## What is expected
Nothing but the pictures should be dropped when the records are transcribed word for word.

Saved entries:
# # # #

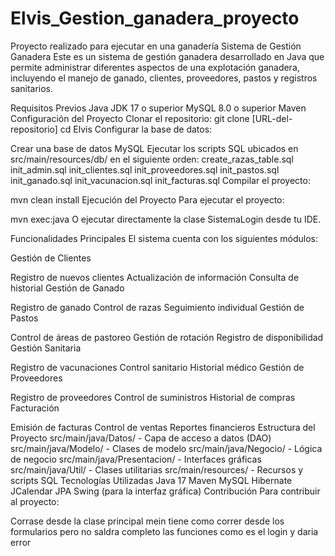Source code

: # Elvis_Gestion_ganadera_proyecto
Proyecto realizado para ejecutar en una ganadería 
Sistema de Gestión Ganadera
Este es un sistema de gestión ganadera desarrollado en Java que permite administrar diferentes aspectos de una explotación ganadera, incluyendo el manejo de ganado, clientes, proveedores, pastos y registros sanitarios.

Requisitos Previos
Java JDK 17 o superior
MySQL 8.0 o superior
Maven
Configuración del Proyecto
Clonar el repositorio:
git clone [URL-del-repositorio]
cd Elvis
Configurar la base de datos:

Crear una base de datos MySQL
Ejecutar los scripts SQL ubicados en src/main/resources/db/ en el siguiente orden:
create_razas_table.sql
init_admin.sql
init_clientes.sql
init_proveedores.sql
init_pastos.sql
init_ganado.sql
init_vacunacion.sql
init_facturas.sql
Compilar el proyecto:

mvn clean install
Ejecución del Proyecto
Para ejecutar el proyecto:

mvn exec:java
O ejecutar directamente la clase SistemaLogin desde tu IDE.

Funcionalidades Principales
El sistema cuenta con los siguientes módulos:

Gestión de Clientes

Registro de nuevos clientes
Actualización de información
Consulta de historial
Gestión de Ganado

Registro de ganado
Control de razas
Seguimiento individual
Gestión de Pastos

Control de áreas de pastoreo
Gestión de rotación
Registro de disponibilidad
Gestión Sanitaria

Registro de vacunaciones
Control sanitario
Historial médico
Gestión de Proveedores

Registro de proveedores
Control de suministros
Historial de compras
Facturación

Emisión de facturas
Control de ventas
Reportes financieros
Estructura del Proyecto
src/main/java/Datos/ - Capa de acceso a datos (DAO)
src/main/java/Modelo/ - Clases de modelo
src/main/java/Negocio/ - Lógica de negocio
src/main/java/Presentacion/ - Interfaces gráficas
src/main/java/Util/ - Clases utilitarias
src/main/resources/ - Recursos y scripts SQL
Tecnologías Utilizadas
Java 17
Maven
MySQL
Hibernate
JCalendar
JPA
Swing (para la interfaz gráfica)
Contribución
Para contribuir al proyecto:

Corrase desde la clase principal mein tiene como correr desde los formularios 
pero no saldra completo las funciones como es el login y daria error 
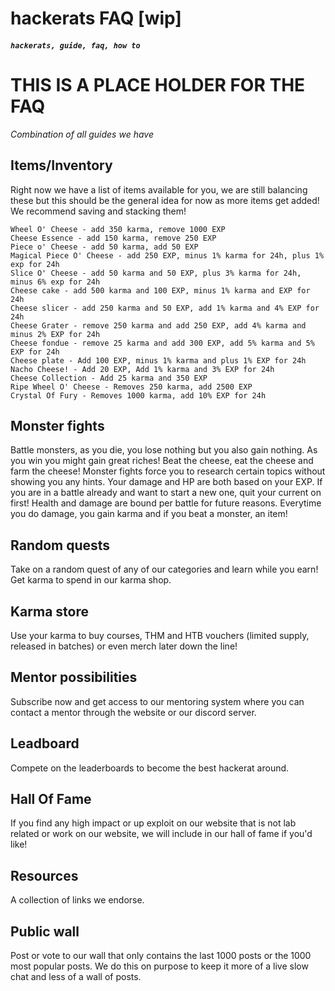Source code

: # hackerats FAQ [wip]

##### `hackerats, guide, faq, how to`

# THIS IS A PLACE HOLDER FOR THE FAQ
*Combination of all guides we have*



## Items/Inventory   

Right now we have a list of items available for you, we are still balancing these but this should be the general idea for now as more items get added! We recommend saving and stacking them!

    Wheel O' Cheese - add 350 karma, remove 1000 EXP
    Cheese Essence - add 150 karma, remove 250 EXP
    Piece o' Cheese - add 50 karma, add 50 EXP
    Magical Piece O' Cheese - add 250 EXP, minus 1% karma for 24h, plus 1% exp for 24h
    Slice O' Cheese - add 50 karma and 50 EXP, plus 3% karma for 24h, minus 6% exp for 24h
    Cheese cake - add 500 karma and 100 EXP, minus 1% karma and EXP for 24h
    Cheese slicer - add 250 karma and 50 EXP, add 1% karma and 4% EXP for 24h
    Cheese Grater - remove 250 karma and add 250 EXP, add 4% karma and minus 2% EXP for 24h
    Cheese fondue - remove 25 karma and add 300 EXP, add 5% karma and 5% EXP for 24h
    Cheese plate - Add 100 EXP, minus 1% karma and plus 1% EXP for 24h
    Nacho Cheese! - Add 20 EXP, Add 1% karma and 3% EXP for 24h
    Cheese Collection - Add 25 karma and 350 EXP
    Ripe Wheel O' Cheese - Removes 250 karma, add 2500 EXP
    Crystal Of Fury - Removes 1000 karma, add 10% EXP for 24h

## Monster fights
Battle monsters, as you die, you lose nothing but you also gain nothing. As you win you might gain great riches! Beat the cheese, eat the cheese and farm the cheese!
Monster fights force you to research certain topics without showing you any hints. Your damage and HP are both based on your EXP. If you are in a battle already and want to start a new one, quit your current on first! Health and damage are bound per battle for future reasons.
Everytime you do damage, you gain karma and if you beat a monster, an item!
## Random quests
Take on a random quest of any of our categories and learn while you earn! Get karma to spend in our karma shop.
## Karma store
Use your karma to buy courses, THM and HTB vouchers (limited supply, released in batches) or even merch later down the line!
## Mentor possibilities
Subscribe now and get access to our mentoring system where you can contact a mentor through the website or our discord server.
## Leadboard
Compete on the leaderboards to become the best hackerat around.
## Hall Of Fame
If you find any high impact or up exploit on our website that is not lab related or work on our website, we will include in our hall of fame if you'd like!
## Resources
A collection of links we endorse.
## Public wall
Post or vote to our wall that only contains the last 1000 posts or the 1000 most popular posts. We do this on purpose to keep it more of a live slow chat and less of a wall of posts. 
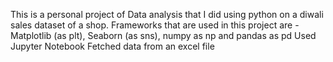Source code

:This is a personal project of Data analysis that I did using python on a diwali sales dataset of a shop. 
Frameworks that are used in this project are - Matplotlib (as plt), Seaborn (as sns), numpy as np and pandas as pd
Used Jupyter Notebook
Fetched data from an excel file
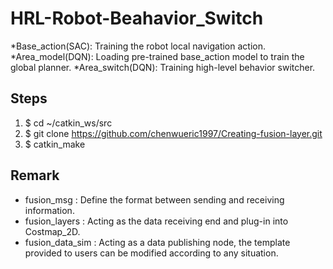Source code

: # HRL-Robot-Beahavior_Switch
*Base_action(SAC): Training the robot local navigation action.
*Area_model(DQN): Loading pre-trained base_action model to train the global planner.
*Area_switch(DQN): Training high-level behavior switcher.
## Steps
1. $ cd ~/catkin_ws/src
2. $ git clone https://github.com/chenwueric1997/Creating-fusion-layer.git
3. $ catkin_make
## Remark
* fusion_msg
: Define the format between sending and receiving information.
* fusion_layers
: Acting as the data receiving end and plug-in into Costmap_2D.
* fusion_data_sim
: Acting as a data publishing node, the template provided to users can be modified according to any situation.

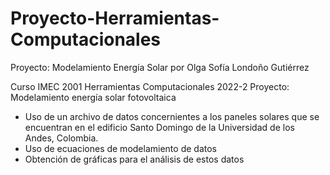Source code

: # Proyecto-Herramientas-Computacionales
Proyecto: Modelamiento Energía Solar por Olga Sofía Londoño Gutiérrez

Curso IMEC 2001 Herramientas Computacionales 2022-2
Proyecto: Modelamiento energía solar fotovoltaica

- Uso de un archivo de datos concernientes a los paneles solares que se encuentran en el edificio Santo Domingo de la Universidad de los Andes, Colombia.
- Uso de ecuaciones de modelamiento de datos
- Obtención de gráficas para el análisis de estos datos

# # # #

## Answer to this task
Source code

: # Elvis_Gestion_ganadera_proyecto
Proyecto realizado para ejecutar en una ganadería 
Sistema de Gestión Ganadera
Este es un sistema de gestión ganadera desarrollado en Java que permite administrar diferentes aspectos de una explotación ganadera, incluyendo el manejo de ganado, clientes, proveedores, pastos y registros sanitarios.

Requisitos Previos
Java JDK 17 o superior
MySQL 8.0 o superior
Maven
Configuración del Proyecto
Clonar el repositorio:
git clone [URL-del-repositorio]
cd Elvis
Configurar la base de datos:

Crear una base de datos MySQL
Ejecutar los scripts SQL ubicados en src/main/resources/db/ en el siguiente orden:
create_razas_table.sql
init_admin.sql
init_clientes.sql
init_proveedores.sql
init_pastos.sql
init_ganado.sql
init_vacunacion.sql
init_facturas.sql
Compilar el proyecto:

mvn clean install
Ejecución del Proyecto
Para ejecutar el proyecto:

mvn exec:java
O ejecutar directamente la clase SistemaLogin desde tu IDE.

Funcionalidades Principales
El sistema cuenta con los siguientes módulos:

Gestión de Clientes

Registro de nuevos clientes
Actualización de información
Consulta de historial
Gestión de Ganado

Registro de ganado
Control de razas
Seguimiento individual
Gestión de Pastos

Control de áreas de pastoreo
Gestión de rotación
Registro de disponibilidad
Gestión Sanitaria

Registro de vacunaciones
Control sanitario
Historial médico
Gestión de Proveedores

Registro de proveedores
Control de suministros
Historial de compras
Facturación

Emisión de facturas
Control de ventas
Reportes financieros
Estructura del Proyecto
src/main/java/Datos/ - Capa de acceso a datos (DAO)
src/main/java/Modelo/ - Clases de modelo
src/main/java/Negocio/ - Lógica de negocio
src/main/java/Presentacion/ - Interfaces gráficas
src/main/java/Util/ - Clases utilitarias
src/main/resources/ - Recursos y scripts SQL
Tecnologías Utilizadas
Java 17
Maven
MySQL
Hibernate
JCalendar
JPA
Swing (para la interfaz gráfica)
Contribución
Para contribuir al proyecto:

Corrase desde la clase principal mein tiene como correr desde los formularios 
pero no saldra completo las funciones como es el login y daria error 
Source code

: # hackerats FAQ [wip]

##### `hackerats, guide, faq, how to`

# THIS IS A PLACE HOLDER FOR THE FAQ
*Combination of all guides we have*



## Items/Inventory   

Right now we have a list of items available for you, we are still balancing these but this should be the general idea for now as more items get added! We recommend saving and stacking them!

    Wheel O' Cheese - add 350 karma, remove 1000 EXP
    Cheese Essence - add 150 karma, remove 250 EXP
    Piece o' Cheese - add 50 karma, add 50 EXP
    Magical Piece O' Cheese - add 250 EXP, minus 1% karma for 24h, plus 1% exp for 24h
    Slice O' Cheese - add 50 karma and 50 EXP, plus 3% karma for 24h, minus 6% exp for 24h
    Cheese cake - add 500 karma and 100 EXP, minus 1% karma and EXP for 24h
    Cheese slicer - add 250 karma and 50 EXP, add 1% karma and 4% EXP for 24h
    Cheese Grater - remove 250 karma and add 250 EXP, add 4% karma and minus 2% EXP for 24h
    Cheese fondue - remove 25 karma and add 300 EXP, add 5% karma and 5% EXP for 24h
    Cheese plate - Add 100 EXP, minus 1% karma and plus 1% EXP for 24h
    Nacho Cheese! - Add 20 EXP, Add 1% karma and 3% EXP for 24h
    Cheese Collection - Add 25 karma and 350 EXP
    Ripe Wheel O' Cheese - Removes 250 karma, add 2500 EXP
    Crystal Of Fury - Removes 1000 karma, add 10% EXP for 24h

## Monster fights
Battle monsters, as you die, you lose nothing but you also gain nothing. As you win you might gain great riches! Beat the cheese, eat the cheese and farm the cheese!
Monster fights force you to research certain topics without showing you any hints. Your damage and HP are both based on your EXP. If you are in a battle already and want to start a new one, quit your current on first! Health and damage are bound per battle for future reasons.
Everytime you do damage, you gain karma and if you beat a monster, an item!
## Random quests
Take on a random quest of any of our categories and learn while you earn! Get karma to spend in our karma shop.
## Karma store
Use your karma to buy courses, THM and HTB vouchers (limited supply, released in batches) or even merch later down the line!
## Mentor possibilities
Subscribe now and get access to our mentoring system where you can contact a mentor through the website or our discord server.
## Leadboard
Compete on the leaderboards to become the best hackerat around.
## Hall Of Fame
If you find any high impact or up exploit on our website that is not lab related or work on our website, we will include in our hall of fame if you'd like!
## Resources
A collection of links we endorse.
## Public wall
Post or vote to our wall that only contains the last 1000 posts or the 1000 most popular posts. We do this on purpose to keep it more of a live slow chat and less of a wall of posts. 
Source code

:This is a personal project of Data analysis that I did using python on a diwali sales dataset of a shop. 
Frameworks that are used in this project are - Matplotlib (as plt), Seaborn (as sns), numpy as np and pandas as pd
Used Jupyter Notebook
Fetched data from an excel file
Source code

: # HRL-Robot-Beahavior_Switch
*Base_action(SAC): Training the robot local navigation action.
*Area_model(DQN): Loading pre-trained base_action model to train the global planner.
*Area_switch(DQN): Training high-level behavior switcher.
## Steps
1. $ cd ~/catkin_ws/src
2. $ git clone https://github.com/chenwueric1997/Creating-fusion-layer.git
3. $ catkin_make
## Remark
* fusion_msg
: Define the format between sending and receiving information.
* fusion_layers
: Acting as the data receiving end and plug-in into Costmap_2D.
* fusion_data_sim
: Acting as a data publishing node, the template provided to users can be modified according to any situation.

Source code

: # Proyecto-Herramientas-Computacionales
Proyecto: Modelamiento Energía Solar por Olga Sofía Londoño Gutiérrez

Curso IMEC 2001 Herramientas Computacionales 2022-2
Proyecto: Modelamiento energía solar fotovoltaica

- Uso de un archivo de datos concernientes a los paneles solares que se encuentran en el edificio Santo Domingo de la Universidad de los Andes, Colombia.
- Uso de ecuaciones de modelamiento de datos
- Obtención de gráficas para el análisis de estos datos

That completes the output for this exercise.